KAT4DISNEY
Glad to be a test subject
- Joined
- Mar 17, 2008
- Messages
- 28,408
I thought about it costing more per point and adding in closing costs, etc, but to finance a contract for a timeshare is expensive...the rates are around 9-10% which would kill any savings I could have by buying a larger one. Plus, a payment of $350 or so a year in dues is easily doable any month of the year for us...whereas owing close to $700-$800 in a month might not be that easy. Our oldest son plays hockey which is a kick in the teeth in September through March with the cost to play, traveling all over the place, equipment....that is easily $2,000.00 a year, etc. I am so risk averse I would rather pay a little more per point, I think, than worry about paying for something down the line. Decisions, decisions.

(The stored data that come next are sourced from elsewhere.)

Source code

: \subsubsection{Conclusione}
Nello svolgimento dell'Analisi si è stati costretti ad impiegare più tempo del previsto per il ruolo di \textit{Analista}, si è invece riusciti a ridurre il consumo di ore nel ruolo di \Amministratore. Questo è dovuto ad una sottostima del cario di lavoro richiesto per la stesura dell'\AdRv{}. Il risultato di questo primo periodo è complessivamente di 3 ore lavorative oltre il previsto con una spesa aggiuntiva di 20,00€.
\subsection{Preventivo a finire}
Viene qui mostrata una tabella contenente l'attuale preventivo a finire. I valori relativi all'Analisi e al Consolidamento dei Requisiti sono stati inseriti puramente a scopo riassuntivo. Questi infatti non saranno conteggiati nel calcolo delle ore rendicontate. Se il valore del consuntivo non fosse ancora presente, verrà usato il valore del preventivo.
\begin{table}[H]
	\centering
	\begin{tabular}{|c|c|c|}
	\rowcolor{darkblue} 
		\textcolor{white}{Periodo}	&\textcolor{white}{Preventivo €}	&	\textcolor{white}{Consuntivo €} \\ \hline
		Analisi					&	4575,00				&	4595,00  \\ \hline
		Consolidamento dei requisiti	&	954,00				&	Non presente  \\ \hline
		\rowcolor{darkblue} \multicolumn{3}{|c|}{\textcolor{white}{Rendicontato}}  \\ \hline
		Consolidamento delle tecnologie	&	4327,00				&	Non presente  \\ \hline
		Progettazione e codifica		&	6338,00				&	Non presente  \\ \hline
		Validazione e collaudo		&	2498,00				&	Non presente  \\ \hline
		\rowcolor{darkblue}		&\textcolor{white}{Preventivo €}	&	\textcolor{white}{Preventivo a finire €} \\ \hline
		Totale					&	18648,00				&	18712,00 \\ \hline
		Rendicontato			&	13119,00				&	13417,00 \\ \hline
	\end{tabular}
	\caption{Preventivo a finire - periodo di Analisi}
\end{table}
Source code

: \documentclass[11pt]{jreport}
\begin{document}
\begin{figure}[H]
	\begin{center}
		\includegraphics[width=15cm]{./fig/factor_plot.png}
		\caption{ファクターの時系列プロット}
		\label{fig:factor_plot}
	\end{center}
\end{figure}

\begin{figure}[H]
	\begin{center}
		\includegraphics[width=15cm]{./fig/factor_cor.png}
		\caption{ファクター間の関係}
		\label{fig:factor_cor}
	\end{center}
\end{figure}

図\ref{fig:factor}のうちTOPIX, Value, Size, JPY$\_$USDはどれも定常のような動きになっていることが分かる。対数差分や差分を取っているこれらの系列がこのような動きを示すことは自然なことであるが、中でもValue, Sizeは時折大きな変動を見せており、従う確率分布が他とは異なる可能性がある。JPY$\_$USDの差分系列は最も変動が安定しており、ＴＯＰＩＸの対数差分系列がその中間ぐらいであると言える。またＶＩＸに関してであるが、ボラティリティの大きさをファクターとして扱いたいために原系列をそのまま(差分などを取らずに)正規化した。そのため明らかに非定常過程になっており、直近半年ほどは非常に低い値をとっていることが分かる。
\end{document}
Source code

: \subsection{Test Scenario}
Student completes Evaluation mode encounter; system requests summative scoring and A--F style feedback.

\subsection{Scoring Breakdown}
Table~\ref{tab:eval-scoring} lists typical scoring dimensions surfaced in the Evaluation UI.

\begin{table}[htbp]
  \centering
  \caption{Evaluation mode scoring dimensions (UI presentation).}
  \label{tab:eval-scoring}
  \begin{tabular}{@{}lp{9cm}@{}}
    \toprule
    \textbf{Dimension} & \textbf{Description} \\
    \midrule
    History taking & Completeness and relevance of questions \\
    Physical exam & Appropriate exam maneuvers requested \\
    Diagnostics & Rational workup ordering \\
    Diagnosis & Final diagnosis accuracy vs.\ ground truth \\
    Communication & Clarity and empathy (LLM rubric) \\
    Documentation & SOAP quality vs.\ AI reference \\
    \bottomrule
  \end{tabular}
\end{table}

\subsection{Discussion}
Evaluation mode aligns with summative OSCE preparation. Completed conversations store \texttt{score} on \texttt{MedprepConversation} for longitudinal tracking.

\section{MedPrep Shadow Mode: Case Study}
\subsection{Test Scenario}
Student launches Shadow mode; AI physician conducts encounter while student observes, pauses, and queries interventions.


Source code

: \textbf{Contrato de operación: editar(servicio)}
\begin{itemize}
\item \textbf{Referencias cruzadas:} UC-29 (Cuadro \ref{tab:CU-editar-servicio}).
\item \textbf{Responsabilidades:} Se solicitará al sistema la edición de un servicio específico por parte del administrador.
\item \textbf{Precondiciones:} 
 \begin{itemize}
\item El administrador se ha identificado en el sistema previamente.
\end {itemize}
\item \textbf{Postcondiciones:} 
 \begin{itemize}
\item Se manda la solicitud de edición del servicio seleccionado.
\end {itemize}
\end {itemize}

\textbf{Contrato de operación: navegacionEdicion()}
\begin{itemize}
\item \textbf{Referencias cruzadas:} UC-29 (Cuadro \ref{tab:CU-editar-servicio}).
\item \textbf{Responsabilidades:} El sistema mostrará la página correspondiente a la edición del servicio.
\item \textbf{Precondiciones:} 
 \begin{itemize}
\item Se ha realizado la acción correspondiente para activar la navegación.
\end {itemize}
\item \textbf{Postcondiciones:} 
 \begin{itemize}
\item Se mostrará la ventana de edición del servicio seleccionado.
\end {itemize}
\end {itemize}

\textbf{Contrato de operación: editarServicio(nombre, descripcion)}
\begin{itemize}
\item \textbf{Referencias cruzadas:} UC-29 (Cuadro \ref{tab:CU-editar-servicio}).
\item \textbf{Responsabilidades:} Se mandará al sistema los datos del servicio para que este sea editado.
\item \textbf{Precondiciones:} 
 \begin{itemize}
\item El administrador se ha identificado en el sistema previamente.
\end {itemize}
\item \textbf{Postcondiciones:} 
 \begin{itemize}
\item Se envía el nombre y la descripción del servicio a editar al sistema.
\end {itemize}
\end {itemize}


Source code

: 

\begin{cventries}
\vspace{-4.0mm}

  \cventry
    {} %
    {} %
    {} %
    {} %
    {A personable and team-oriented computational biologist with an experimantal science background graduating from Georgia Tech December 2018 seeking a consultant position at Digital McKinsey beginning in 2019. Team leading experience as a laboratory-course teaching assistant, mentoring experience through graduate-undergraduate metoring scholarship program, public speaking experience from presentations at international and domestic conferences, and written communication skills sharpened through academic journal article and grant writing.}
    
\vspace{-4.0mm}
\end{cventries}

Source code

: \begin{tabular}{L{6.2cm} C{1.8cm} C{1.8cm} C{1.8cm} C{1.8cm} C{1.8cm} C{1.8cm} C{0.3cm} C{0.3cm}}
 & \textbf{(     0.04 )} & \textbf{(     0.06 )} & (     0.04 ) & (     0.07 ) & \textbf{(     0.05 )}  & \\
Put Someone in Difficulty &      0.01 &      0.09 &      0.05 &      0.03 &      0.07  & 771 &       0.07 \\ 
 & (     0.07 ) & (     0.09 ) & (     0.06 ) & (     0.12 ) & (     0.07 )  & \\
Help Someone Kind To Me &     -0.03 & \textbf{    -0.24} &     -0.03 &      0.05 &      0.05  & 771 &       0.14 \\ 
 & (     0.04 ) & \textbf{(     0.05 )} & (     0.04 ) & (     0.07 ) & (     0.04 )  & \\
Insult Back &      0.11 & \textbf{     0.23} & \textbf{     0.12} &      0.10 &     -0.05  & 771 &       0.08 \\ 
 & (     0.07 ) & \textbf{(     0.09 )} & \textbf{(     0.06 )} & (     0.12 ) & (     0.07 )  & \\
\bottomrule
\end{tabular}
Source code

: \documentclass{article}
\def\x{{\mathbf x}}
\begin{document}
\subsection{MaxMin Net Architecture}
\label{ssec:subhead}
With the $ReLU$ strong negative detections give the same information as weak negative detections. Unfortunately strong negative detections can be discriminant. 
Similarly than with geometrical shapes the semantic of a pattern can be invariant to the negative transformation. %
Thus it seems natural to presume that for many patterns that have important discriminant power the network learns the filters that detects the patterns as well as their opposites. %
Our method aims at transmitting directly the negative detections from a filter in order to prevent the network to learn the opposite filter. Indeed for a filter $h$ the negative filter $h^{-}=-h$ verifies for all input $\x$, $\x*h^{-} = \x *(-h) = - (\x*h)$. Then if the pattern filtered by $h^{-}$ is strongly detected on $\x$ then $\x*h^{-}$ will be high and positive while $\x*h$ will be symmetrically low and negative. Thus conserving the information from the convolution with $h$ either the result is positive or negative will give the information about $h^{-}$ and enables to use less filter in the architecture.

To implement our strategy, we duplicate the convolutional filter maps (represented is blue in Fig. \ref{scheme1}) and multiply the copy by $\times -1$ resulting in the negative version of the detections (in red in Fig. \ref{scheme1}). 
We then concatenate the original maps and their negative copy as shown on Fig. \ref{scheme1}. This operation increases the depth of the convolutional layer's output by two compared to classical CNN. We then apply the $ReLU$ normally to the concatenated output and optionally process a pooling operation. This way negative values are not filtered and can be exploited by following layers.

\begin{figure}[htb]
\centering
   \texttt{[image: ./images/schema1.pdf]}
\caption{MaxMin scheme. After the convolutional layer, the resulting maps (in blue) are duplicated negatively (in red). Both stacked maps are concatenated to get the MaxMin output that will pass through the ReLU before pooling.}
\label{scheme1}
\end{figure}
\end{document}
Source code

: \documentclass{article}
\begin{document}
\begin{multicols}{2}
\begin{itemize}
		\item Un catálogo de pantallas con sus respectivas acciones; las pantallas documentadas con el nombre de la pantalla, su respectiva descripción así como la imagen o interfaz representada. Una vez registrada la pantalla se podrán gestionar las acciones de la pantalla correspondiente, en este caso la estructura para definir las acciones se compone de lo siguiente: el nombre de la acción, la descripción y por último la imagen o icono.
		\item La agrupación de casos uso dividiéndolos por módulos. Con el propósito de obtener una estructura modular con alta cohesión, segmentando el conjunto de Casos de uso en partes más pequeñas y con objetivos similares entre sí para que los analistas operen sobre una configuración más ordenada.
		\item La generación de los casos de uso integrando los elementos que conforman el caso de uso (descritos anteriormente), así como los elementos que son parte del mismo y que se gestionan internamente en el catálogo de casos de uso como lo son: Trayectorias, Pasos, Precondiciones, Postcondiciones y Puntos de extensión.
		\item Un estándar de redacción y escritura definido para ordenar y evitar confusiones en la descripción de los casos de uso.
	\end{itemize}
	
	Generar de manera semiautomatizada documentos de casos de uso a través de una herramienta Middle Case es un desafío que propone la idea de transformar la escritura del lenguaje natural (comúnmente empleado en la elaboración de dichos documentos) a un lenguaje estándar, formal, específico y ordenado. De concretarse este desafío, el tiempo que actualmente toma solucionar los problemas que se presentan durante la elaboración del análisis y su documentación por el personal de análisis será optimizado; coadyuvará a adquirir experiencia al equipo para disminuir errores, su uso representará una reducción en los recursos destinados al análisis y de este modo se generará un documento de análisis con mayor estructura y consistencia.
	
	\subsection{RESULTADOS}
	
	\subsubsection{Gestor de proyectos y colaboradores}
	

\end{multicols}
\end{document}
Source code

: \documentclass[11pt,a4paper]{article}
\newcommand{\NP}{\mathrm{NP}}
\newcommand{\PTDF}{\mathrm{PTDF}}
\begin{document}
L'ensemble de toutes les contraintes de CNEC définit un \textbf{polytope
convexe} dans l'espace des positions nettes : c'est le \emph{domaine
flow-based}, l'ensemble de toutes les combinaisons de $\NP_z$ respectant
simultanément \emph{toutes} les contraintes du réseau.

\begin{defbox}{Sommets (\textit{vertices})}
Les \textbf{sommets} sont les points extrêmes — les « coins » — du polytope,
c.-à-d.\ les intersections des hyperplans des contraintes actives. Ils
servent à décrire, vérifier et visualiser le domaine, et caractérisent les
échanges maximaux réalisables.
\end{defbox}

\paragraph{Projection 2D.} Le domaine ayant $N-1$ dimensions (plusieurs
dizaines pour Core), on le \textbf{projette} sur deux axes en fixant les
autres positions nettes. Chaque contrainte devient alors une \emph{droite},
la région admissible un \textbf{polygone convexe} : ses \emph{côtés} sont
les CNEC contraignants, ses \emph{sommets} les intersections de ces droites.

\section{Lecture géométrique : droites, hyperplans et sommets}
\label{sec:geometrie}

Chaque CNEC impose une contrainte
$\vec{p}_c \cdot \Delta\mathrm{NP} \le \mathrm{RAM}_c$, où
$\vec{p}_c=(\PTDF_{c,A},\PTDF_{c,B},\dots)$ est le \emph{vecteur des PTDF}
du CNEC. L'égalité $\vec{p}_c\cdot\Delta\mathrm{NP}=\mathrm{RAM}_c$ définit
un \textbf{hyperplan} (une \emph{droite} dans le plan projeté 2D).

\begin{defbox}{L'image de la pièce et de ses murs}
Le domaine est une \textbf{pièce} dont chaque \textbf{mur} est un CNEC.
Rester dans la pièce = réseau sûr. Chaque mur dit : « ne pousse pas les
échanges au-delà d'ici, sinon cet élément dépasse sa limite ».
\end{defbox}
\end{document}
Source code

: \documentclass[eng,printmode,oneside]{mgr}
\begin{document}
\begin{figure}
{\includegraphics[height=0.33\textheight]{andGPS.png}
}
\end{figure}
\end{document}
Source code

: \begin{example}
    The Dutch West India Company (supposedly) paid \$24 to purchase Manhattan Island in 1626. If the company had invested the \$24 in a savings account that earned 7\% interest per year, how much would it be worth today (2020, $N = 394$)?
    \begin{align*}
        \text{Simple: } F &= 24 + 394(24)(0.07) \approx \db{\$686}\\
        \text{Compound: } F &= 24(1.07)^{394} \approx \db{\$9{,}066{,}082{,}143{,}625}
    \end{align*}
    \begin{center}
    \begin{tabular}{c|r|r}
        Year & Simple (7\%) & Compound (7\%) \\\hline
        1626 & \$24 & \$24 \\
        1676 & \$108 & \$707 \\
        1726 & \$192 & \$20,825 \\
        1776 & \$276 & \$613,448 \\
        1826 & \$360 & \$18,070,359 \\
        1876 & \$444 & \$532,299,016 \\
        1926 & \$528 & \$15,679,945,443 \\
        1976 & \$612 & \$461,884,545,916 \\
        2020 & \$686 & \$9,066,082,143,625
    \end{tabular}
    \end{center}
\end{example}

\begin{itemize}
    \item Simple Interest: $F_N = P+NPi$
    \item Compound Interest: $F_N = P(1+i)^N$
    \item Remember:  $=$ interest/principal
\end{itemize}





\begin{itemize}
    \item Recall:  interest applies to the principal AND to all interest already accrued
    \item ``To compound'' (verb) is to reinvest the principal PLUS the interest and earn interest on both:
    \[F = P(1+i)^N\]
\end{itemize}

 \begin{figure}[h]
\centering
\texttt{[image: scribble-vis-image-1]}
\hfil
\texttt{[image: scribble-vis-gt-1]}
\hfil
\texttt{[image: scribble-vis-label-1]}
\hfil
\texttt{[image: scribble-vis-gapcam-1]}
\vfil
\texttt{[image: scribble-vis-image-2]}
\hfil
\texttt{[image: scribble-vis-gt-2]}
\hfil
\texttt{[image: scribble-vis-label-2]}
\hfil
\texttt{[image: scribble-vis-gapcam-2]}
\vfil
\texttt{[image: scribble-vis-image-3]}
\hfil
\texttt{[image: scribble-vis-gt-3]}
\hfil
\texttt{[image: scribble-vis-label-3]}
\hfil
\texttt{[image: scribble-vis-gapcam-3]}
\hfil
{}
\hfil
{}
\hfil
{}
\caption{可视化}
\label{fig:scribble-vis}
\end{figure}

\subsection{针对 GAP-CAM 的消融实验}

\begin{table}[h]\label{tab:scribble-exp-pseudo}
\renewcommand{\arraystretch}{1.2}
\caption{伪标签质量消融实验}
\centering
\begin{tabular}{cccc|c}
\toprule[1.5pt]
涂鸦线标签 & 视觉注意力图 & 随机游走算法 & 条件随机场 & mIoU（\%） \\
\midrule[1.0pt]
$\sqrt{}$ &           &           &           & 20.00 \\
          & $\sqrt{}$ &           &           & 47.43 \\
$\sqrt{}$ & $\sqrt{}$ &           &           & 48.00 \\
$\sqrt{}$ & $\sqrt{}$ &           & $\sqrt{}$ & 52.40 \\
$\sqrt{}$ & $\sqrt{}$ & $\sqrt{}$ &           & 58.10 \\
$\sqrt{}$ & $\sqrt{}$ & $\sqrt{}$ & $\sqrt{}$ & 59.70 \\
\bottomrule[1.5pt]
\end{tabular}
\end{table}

The consideration of small contracts is something more for those who intend to own a larger amount of points but are feeling the need to break it up in order to have the ability to downsize or for easier sale. ie - someone wanting to buy 200 points who thinks it will be better to buy 4 50 points contracts. IMO, in your instance, it doesn't really apply here. You have the plan for 50 points and while you might add more later you may not. You would be paying a LOT more for more points when you had no wish to own that many points vs a minimal increased cost per point for the number you feel comfortable in buying. Paying a little more per point for what you want/need is what makes sense vs potentially getting into financial issues. And having to finance immediately increases the cost per point to an amount that is almost certainly more than the cost per point of a small contract.